A single figure is required: the number of lines below in which the word "momentum" occurs.

*** INPUT FOR THIS TASK ***

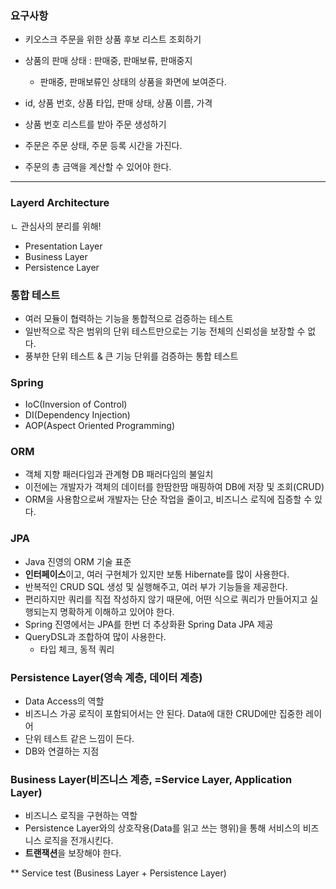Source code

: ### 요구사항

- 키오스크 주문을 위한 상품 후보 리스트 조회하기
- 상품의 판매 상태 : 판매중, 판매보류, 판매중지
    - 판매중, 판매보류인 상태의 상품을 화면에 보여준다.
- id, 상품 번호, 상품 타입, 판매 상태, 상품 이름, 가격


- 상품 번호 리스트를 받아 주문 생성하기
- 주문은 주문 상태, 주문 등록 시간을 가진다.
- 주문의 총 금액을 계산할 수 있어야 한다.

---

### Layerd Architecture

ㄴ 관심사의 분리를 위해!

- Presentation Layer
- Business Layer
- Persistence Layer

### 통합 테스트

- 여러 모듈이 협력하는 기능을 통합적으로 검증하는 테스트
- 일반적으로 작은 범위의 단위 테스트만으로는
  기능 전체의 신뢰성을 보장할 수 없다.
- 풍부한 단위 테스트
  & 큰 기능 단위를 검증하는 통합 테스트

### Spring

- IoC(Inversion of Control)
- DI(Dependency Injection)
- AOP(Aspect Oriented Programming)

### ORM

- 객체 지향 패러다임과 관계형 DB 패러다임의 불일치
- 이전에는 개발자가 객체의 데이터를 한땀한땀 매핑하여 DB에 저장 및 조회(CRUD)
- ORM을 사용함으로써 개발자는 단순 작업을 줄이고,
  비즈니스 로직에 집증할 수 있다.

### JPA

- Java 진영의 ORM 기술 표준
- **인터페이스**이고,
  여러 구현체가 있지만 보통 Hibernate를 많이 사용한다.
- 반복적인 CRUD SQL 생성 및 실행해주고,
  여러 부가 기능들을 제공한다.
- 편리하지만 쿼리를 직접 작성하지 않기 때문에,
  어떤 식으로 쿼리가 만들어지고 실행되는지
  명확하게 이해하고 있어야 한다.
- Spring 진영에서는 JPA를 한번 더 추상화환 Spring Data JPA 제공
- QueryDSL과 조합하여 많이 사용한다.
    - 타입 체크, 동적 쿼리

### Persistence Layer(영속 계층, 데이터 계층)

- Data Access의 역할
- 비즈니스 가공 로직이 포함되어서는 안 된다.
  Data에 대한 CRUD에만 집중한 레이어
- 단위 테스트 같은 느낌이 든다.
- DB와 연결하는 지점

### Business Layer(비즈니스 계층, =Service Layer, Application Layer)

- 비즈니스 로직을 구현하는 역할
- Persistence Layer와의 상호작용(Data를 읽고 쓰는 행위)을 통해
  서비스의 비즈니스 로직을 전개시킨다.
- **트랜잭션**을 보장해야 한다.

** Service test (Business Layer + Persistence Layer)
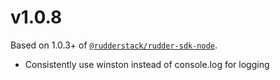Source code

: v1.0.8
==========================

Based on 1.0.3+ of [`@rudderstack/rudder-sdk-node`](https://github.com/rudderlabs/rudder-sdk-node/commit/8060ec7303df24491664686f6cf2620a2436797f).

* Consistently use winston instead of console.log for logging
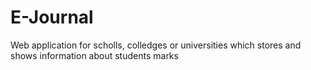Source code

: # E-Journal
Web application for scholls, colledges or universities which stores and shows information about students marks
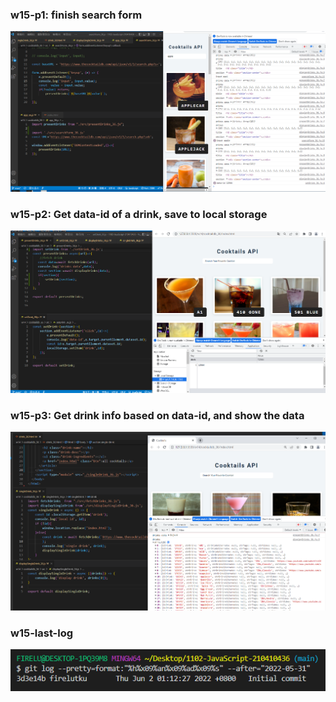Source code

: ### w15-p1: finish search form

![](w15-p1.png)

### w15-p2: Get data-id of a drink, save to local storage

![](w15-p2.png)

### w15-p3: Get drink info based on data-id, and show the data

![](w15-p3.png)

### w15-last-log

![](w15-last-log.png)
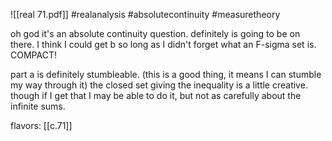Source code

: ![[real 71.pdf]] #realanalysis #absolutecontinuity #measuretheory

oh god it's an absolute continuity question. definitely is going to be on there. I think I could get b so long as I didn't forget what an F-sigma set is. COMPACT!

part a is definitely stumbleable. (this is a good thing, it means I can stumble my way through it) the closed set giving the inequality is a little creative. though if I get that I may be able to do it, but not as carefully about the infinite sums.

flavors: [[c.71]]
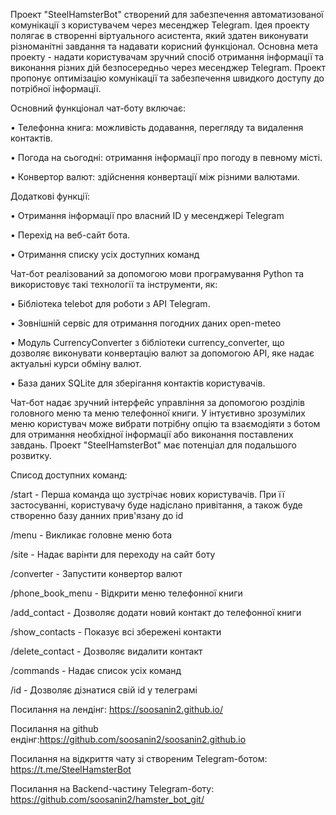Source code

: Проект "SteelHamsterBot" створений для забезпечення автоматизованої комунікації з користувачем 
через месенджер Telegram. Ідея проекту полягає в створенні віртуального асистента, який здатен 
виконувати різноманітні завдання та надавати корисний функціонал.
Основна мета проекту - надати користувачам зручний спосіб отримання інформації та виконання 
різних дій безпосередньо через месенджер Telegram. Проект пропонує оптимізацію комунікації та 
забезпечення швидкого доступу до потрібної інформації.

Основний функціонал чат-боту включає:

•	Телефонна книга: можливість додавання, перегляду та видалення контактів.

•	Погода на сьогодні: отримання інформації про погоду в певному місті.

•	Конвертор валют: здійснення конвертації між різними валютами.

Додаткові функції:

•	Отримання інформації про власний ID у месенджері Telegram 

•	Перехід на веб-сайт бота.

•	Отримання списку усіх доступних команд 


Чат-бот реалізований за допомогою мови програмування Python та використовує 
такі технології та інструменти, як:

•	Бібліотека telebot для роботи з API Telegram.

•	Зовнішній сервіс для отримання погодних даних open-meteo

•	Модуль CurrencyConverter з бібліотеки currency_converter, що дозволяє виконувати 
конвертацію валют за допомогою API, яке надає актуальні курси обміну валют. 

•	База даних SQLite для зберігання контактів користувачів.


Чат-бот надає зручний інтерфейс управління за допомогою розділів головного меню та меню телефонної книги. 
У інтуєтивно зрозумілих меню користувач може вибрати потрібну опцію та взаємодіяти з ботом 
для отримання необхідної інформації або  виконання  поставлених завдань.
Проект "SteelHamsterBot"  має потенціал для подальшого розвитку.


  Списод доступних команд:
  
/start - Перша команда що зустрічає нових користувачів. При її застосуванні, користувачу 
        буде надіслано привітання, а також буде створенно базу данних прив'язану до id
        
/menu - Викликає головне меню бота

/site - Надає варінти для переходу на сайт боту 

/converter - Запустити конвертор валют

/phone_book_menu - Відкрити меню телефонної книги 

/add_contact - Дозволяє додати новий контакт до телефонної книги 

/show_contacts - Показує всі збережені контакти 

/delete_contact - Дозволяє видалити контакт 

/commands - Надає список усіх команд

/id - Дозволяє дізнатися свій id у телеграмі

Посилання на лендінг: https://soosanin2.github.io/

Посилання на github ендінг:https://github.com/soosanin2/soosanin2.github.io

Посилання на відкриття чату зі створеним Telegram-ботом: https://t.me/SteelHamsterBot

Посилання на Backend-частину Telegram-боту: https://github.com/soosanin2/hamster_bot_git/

*** End of INPUT FOR THIS TASK ***
*** INPUT FOR THIS TASK ***

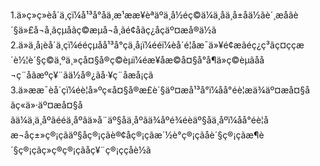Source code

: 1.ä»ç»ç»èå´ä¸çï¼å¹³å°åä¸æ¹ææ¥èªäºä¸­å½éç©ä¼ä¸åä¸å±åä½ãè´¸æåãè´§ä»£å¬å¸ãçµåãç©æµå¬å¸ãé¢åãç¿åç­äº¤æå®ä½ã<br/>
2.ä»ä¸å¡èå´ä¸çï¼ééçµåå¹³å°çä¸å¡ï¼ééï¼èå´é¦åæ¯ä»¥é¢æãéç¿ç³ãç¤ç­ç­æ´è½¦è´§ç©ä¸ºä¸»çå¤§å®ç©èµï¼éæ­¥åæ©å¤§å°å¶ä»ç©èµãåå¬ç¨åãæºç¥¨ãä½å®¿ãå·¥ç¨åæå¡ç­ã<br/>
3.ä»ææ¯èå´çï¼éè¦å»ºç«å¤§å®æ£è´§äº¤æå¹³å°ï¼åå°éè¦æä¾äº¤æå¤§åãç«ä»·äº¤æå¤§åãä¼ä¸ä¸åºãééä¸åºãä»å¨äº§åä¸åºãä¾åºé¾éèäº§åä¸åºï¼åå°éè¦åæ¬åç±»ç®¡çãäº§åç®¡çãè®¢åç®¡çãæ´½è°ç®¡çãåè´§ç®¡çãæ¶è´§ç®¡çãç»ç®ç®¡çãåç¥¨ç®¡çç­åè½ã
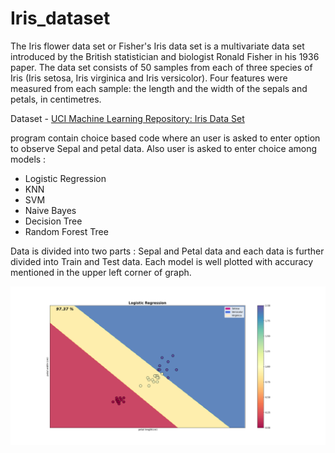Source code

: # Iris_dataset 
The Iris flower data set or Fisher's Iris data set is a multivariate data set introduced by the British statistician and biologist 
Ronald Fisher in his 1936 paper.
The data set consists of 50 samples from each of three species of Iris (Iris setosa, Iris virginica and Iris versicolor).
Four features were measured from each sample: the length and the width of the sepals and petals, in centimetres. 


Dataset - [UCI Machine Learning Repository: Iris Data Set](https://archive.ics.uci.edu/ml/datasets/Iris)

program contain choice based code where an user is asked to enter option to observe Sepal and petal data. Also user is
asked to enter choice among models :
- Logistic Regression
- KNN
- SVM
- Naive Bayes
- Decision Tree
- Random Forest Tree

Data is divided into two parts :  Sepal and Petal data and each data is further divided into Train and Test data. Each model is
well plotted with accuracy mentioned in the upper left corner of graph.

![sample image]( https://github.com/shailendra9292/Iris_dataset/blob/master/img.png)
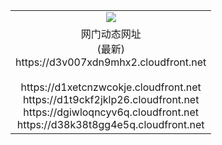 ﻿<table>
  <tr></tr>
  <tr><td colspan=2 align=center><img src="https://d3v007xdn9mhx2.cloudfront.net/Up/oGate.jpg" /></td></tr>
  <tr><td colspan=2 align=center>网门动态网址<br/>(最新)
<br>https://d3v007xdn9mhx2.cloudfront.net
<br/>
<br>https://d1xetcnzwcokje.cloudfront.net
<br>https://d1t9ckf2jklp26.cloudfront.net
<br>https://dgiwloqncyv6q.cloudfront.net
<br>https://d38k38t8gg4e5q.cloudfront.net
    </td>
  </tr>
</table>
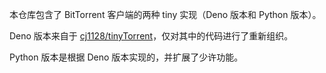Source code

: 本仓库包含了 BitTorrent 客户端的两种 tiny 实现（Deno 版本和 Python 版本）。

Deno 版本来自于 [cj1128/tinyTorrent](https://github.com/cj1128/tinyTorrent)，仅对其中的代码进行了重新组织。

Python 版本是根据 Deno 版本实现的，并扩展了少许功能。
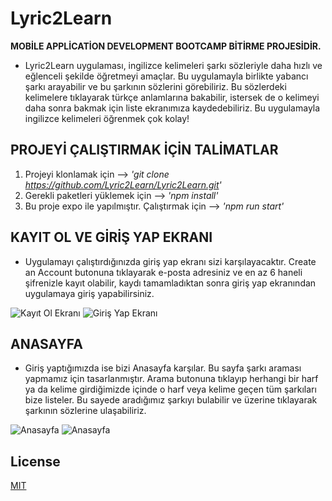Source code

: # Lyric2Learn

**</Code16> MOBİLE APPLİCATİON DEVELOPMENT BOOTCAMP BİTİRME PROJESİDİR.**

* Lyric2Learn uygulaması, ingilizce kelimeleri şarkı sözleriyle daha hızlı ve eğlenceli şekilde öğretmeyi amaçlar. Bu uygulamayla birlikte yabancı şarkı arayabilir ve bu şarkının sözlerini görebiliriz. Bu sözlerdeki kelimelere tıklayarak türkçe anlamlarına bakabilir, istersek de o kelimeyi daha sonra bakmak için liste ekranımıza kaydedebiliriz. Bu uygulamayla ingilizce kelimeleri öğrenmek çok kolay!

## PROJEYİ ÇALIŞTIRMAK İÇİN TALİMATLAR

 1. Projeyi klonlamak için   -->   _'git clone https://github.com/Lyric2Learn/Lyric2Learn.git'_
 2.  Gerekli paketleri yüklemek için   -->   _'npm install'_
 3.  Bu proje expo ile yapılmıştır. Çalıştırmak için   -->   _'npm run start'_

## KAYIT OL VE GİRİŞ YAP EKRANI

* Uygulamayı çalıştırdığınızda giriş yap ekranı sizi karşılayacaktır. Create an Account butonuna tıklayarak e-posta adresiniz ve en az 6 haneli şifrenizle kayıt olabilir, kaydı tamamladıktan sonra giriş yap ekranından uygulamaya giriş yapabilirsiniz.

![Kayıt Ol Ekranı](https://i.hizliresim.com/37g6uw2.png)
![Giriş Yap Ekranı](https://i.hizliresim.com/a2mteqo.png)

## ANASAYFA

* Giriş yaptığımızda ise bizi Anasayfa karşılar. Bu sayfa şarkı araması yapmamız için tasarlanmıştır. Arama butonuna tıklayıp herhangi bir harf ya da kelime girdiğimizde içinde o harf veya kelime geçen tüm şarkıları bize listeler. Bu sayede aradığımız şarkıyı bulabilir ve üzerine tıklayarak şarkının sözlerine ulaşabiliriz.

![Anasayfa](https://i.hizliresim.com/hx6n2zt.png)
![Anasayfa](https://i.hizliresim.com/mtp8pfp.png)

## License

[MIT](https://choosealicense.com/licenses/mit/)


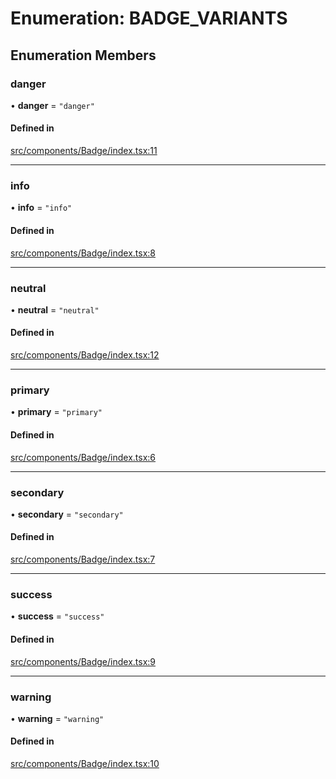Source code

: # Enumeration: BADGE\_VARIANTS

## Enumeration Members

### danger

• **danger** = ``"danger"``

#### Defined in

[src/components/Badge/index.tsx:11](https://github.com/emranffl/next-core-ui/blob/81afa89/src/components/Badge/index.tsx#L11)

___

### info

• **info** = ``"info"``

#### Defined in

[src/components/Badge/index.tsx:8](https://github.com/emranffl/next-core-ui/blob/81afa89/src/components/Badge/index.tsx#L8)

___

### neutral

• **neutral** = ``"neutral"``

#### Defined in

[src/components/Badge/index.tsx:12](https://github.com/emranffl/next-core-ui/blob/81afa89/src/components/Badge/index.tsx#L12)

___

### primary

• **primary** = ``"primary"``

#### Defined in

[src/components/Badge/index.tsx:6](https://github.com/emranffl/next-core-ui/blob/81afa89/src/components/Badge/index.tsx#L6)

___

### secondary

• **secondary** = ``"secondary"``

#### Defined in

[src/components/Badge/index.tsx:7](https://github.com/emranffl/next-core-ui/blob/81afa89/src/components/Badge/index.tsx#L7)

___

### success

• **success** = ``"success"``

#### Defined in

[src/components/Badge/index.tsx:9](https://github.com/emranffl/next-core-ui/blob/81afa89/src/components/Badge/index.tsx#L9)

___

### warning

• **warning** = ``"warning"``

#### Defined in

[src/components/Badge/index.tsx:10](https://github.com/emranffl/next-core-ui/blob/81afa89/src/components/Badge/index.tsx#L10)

*** End of INPUT FOR THIS TASK ***
*** INPUT FOR THIS TASK ***

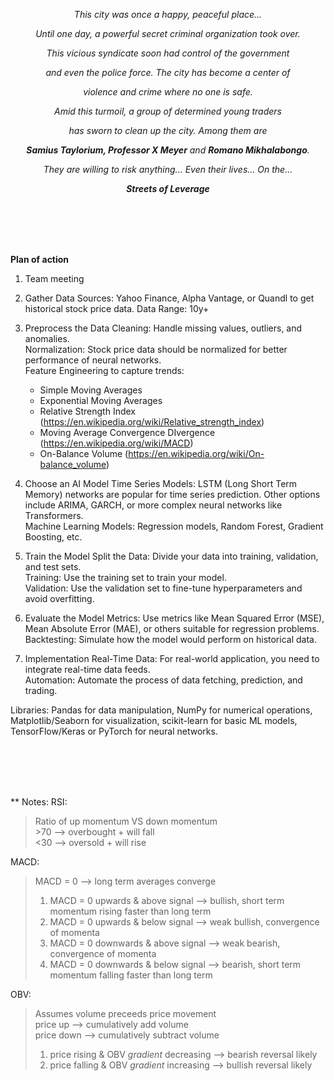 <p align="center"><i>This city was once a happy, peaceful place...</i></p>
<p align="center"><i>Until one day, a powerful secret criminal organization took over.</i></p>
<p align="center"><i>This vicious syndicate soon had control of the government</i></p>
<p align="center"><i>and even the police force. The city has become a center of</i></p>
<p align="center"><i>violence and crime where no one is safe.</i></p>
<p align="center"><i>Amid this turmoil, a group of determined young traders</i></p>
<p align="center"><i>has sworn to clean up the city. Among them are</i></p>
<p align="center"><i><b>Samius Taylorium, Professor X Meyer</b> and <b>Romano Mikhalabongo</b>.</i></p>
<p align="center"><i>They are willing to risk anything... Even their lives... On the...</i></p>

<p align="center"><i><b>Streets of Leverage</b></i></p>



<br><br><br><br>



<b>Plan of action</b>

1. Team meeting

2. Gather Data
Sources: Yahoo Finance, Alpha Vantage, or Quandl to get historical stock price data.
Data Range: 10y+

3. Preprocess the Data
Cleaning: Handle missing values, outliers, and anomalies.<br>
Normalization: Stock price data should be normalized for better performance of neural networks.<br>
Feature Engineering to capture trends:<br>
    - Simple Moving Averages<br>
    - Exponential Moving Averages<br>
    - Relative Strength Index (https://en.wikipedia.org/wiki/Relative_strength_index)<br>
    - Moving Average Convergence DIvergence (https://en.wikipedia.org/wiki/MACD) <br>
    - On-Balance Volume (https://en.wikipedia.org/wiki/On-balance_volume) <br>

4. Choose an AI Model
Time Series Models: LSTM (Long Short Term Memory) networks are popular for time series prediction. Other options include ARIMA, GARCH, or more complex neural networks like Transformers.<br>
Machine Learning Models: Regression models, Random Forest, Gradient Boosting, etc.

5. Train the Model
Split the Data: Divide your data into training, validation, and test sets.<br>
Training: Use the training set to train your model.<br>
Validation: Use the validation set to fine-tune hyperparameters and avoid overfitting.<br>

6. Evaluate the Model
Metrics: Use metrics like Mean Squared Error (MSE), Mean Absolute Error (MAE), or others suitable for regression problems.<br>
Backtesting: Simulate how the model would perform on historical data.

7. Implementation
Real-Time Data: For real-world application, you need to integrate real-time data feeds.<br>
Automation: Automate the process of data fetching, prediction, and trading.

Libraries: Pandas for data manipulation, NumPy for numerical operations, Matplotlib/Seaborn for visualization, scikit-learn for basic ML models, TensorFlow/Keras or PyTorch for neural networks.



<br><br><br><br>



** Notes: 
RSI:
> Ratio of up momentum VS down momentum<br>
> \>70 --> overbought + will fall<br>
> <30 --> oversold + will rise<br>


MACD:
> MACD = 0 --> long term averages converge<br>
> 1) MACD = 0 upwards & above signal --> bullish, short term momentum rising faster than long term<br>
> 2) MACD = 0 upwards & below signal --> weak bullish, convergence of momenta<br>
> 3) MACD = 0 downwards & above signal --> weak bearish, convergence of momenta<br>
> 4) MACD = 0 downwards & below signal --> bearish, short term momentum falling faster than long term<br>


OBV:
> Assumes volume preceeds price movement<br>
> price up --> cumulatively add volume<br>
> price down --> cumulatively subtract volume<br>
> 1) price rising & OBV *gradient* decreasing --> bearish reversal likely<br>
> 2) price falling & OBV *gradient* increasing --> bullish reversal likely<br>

*** End of INPUT FOR THIS TASK ***

FINISHED EXERCISE: 3